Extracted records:
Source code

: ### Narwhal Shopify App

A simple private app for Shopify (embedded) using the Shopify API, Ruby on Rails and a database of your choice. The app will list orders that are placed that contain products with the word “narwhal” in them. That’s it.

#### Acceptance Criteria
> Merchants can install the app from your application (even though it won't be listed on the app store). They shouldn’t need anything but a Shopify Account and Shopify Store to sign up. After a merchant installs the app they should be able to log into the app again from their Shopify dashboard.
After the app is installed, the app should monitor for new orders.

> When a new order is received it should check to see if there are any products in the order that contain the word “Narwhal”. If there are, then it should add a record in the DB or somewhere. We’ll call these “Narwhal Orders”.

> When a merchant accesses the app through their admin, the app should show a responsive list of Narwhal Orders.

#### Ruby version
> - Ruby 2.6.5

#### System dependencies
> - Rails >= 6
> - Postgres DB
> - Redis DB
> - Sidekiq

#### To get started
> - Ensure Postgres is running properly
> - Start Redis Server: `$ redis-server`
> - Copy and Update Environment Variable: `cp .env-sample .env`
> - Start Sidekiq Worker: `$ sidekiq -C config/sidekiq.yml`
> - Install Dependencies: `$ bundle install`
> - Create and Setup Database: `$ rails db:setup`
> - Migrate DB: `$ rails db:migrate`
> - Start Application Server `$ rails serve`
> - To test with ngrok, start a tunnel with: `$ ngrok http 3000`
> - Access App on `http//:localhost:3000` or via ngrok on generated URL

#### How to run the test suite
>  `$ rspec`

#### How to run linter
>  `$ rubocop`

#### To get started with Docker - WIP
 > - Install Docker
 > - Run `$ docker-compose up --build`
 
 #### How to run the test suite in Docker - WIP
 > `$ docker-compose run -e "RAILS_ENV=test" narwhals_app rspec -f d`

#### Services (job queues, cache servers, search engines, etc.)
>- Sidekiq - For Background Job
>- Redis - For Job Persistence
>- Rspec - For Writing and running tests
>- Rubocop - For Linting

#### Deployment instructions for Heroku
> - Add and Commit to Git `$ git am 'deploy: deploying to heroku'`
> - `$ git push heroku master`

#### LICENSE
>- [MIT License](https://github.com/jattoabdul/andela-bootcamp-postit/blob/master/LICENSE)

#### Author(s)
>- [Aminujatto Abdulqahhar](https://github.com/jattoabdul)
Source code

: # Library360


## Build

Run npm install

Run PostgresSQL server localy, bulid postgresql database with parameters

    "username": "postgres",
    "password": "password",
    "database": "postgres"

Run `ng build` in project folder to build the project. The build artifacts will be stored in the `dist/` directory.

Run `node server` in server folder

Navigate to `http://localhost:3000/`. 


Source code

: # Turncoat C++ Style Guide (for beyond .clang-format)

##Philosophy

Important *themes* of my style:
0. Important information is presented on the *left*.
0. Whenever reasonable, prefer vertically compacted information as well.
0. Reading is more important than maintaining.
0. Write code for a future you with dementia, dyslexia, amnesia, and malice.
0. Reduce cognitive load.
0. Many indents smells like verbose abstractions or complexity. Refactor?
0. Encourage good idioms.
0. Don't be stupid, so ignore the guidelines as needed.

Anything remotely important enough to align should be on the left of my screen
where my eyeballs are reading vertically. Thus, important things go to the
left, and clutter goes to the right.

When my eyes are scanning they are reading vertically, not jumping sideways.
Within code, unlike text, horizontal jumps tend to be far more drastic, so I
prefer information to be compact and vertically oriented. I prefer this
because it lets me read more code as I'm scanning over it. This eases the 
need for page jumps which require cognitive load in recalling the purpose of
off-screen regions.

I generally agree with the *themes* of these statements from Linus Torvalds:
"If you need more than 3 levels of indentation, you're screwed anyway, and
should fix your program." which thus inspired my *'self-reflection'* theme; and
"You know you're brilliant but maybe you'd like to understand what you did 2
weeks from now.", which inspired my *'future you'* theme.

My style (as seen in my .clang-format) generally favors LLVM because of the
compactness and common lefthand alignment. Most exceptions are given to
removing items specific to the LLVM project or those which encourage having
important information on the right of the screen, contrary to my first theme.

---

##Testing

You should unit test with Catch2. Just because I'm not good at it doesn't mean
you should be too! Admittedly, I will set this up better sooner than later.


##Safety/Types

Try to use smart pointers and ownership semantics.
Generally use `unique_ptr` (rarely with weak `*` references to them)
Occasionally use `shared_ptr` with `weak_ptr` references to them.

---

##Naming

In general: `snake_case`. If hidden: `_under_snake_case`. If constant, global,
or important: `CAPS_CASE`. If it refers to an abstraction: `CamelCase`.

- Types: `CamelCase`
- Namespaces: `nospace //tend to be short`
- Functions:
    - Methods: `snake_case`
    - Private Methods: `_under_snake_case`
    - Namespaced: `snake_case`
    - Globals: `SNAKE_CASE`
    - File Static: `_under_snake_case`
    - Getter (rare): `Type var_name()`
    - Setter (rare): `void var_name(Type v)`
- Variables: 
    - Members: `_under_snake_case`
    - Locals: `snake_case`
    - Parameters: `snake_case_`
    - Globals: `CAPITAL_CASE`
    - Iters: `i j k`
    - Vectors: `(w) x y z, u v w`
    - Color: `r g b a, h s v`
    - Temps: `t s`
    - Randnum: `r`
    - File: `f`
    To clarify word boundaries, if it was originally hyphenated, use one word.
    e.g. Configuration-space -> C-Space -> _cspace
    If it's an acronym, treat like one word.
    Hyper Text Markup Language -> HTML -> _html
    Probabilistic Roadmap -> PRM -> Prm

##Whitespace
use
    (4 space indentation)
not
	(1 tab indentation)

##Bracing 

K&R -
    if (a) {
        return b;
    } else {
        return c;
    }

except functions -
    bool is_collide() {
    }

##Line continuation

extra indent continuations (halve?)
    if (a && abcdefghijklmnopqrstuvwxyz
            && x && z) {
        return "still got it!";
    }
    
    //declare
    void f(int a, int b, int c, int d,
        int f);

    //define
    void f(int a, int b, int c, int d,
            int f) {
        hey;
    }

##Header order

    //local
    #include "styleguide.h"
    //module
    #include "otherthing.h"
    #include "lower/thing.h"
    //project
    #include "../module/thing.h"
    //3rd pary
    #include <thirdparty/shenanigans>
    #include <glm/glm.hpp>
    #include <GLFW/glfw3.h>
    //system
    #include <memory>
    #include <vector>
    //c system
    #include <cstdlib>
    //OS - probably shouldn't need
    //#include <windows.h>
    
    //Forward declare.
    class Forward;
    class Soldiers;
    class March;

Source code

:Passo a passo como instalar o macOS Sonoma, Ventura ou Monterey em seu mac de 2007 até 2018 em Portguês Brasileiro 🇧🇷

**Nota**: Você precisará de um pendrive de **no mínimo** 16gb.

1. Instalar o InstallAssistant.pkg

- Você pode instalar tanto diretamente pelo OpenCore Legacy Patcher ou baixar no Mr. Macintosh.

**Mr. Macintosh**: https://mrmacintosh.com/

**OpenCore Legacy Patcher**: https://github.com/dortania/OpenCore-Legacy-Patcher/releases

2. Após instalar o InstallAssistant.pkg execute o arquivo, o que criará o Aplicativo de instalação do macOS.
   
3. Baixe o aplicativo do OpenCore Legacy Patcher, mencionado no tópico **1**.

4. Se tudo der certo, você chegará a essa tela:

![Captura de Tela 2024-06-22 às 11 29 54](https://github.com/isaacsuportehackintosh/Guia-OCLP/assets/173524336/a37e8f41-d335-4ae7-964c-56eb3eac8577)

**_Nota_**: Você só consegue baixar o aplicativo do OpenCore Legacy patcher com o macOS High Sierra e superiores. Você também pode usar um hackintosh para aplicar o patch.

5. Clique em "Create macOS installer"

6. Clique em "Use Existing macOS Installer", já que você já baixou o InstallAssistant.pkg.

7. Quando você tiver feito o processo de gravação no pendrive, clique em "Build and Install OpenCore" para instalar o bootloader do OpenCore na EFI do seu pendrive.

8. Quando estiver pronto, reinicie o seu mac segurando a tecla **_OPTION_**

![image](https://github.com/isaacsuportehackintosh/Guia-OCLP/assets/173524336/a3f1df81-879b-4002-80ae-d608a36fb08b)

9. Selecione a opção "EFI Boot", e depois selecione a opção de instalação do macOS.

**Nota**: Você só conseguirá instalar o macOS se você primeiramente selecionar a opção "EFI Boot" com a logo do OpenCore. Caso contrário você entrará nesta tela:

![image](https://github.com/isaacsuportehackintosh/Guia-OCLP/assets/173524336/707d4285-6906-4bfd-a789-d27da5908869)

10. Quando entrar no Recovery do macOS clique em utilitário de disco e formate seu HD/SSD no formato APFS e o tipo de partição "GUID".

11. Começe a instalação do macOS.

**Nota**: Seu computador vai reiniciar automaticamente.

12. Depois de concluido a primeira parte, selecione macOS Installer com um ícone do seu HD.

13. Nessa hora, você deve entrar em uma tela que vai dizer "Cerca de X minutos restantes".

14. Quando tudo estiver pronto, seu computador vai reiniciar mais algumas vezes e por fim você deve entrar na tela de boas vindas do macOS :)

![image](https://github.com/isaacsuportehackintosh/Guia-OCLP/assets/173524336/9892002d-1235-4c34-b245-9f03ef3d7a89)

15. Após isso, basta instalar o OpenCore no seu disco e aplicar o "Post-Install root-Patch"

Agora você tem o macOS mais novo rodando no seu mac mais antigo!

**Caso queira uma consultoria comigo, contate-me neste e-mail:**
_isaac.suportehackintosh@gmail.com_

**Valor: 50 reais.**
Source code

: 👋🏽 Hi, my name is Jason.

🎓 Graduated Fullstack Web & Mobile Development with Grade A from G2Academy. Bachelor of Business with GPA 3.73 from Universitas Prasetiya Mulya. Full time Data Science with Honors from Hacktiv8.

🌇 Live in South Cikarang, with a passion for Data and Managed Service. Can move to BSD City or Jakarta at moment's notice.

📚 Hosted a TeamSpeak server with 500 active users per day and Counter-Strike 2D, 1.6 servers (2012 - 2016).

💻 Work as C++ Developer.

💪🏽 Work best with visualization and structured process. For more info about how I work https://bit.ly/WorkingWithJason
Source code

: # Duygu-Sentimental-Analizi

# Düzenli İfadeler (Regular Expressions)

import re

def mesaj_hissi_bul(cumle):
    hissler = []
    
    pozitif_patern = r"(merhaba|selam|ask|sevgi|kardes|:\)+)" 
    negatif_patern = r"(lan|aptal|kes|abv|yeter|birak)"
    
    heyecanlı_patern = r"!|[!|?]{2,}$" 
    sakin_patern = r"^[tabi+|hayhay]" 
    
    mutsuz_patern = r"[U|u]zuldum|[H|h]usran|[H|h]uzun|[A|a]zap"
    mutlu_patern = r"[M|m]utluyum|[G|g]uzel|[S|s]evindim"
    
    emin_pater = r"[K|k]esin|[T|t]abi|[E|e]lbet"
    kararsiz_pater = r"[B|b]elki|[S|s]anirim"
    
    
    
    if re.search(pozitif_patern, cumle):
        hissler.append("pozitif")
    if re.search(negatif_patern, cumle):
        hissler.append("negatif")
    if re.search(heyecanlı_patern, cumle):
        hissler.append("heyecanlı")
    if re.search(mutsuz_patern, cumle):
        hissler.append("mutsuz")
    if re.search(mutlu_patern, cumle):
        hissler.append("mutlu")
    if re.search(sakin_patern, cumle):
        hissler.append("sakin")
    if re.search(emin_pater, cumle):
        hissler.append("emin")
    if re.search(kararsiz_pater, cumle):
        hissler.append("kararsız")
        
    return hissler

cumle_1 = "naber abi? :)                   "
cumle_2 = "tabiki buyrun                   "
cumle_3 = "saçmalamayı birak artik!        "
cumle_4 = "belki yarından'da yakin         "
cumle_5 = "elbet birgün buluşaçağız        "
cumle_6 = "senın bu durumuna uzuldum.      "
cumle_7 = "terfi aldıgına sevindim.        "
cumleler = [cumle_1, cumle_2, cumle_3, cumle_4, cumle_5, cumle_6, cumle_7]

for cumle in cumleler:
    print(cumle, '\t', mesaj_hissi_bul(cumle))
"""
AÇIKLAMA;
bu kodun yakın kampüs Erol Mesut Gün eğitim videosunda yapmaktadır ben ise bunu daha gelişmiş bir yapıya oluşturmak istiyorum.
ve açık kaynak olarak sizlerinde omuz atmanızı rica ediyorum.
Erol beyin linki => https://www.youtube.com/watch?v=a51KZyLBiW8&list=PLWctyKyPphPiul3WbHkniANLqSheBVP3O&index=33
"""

● Directions: Please go over the data above and copy each line with "Create" in it.

● Result for this exercise:
> - Create and Setup Database: `$ rails db:setup`
5. Clique em "Create macOS installer"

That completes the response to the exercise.